### [What to produce]
Go through the lines below and copy any that hold the string "github".

** Entries shown follows **

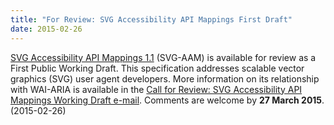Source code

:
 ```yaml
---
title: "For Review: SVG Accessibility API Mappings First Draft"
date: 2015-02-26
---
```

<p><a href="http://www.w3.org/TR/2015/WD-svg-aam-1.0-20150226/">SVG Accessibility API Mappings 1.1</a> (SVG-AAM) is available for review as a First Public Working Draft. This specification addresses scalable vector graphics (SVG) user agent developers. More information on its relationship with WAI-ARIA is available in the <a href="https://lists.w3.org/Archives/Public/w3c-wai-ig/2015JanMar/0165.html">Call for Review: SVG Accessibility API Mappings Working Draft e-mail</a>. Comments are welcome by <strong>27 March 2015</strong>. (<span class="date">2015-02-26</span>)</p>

** End of Entries shown **
** Entries shown follows **

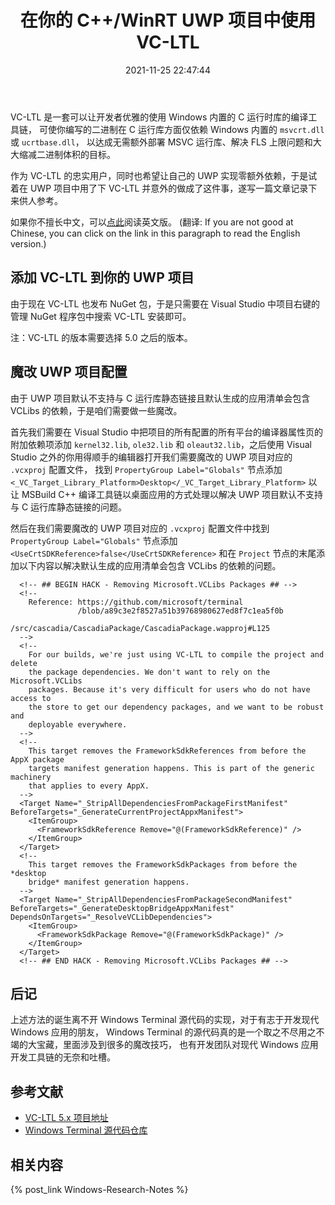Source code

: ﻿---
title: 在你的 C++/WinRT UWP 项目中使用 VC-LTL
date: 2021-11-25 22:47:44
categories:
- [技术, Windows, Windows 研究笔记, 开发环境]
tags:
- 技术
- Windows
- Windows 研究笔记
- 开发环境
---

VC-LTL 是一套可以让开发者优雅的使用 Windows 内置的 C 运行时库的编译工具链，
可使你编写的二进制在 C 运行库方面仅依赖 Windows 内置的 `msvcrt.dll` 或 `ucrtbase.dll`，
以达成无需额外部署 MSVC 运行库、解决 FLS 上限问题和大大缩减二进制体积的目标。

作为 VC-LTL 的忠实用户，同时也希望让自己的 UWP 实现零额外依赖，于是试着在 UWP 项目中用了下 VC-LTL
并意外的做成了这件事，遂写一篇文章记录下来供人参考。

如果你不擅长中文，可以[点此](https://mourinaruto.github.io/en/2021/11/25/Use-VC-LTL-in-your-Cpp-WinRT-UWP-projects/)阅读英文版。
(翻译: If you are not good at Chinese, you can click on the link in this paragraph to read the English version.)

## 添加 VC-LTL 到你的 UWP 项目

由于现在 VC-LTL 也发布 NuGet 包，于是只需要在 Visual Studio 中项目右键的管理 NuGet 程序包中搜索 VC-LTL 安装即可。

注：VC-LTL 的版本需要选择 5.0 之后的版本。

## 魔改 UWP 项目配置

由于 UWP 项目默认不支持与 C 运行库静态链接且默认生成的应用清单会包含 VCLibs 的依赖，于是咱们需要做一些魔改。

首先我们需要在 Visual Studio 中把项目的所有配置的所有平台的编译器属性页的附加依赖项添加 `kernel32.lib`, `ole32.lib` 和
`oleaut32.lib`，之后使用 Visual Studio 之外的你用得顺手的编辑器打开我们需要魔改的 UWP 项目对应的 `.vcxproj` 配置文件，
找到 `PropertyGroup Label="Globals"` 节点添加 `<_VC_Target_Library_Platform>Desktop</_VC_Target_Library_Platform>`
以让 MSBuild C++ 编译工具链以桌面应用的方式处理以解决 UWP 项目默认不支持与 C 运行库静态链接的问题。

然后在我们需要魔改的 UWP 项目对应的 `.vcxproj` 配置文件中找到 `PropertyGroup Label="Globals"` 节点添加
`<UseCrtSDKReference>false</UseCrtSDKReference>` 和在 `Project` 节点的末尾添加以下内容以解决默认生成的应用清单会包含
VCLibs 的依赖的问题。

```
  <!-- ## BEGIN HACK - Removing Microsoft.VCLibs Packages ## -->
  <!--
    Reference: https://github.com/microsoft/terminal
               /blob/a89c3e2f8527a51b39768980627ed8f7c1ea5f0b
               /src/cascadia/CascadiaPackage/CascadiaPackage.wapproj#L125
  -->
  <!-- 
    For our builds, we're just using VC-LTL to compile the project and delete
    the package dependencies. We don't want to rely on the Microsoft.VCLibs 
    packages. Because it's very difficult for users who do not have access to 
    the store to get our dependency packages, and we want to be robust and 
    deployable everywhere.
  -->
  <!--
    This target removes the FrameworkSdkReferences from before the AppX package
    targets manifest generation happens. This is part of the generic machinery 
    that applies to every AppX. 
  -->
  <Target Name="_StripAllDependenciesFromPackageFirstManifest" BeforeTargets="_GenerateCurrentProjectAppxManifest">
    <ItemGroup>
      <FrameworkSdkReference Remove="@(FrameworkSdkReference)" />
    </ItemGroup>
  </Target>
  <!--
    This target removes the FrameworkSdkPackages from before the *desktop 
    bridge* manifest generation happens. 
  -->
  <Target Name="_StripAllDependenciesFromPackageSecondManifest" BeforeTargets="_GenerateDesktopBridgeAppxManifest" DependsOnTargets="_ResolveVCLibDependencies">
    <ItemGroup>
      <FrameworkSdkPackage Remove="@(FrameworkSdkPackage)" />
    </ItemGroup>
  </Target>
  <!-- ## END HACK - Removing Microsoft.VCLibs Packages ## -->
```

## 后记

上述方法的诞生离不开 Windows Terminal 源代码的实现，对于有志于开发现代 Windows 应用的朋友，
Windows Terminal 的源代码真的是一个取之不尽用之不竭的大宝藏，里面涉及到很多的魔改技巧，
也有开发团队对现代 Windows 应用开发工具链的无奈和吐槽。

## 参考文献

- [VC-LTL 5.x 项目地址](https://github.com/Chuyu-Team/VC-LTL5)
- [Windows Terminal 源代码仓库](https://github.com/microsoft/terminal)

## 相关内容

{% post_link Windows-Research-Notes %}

** End of Entries shown **

### [Written answer]
如果你不擅长中文，可以[点此](https://mourinaruto.github.io/en/2021/11/25/Use-VC-LTL-in-your-Cpp-WinRT-UWP-projects/)阅读英文版。
    Reference: https://github.com/microsoft/terminal
- [VC-LTL 5.x 项目地址](https://github.com/Chuyu-Team/VC-LTL5)
- [Windows Terminal 源代码仓库](https://github.com/microsoft/terminal)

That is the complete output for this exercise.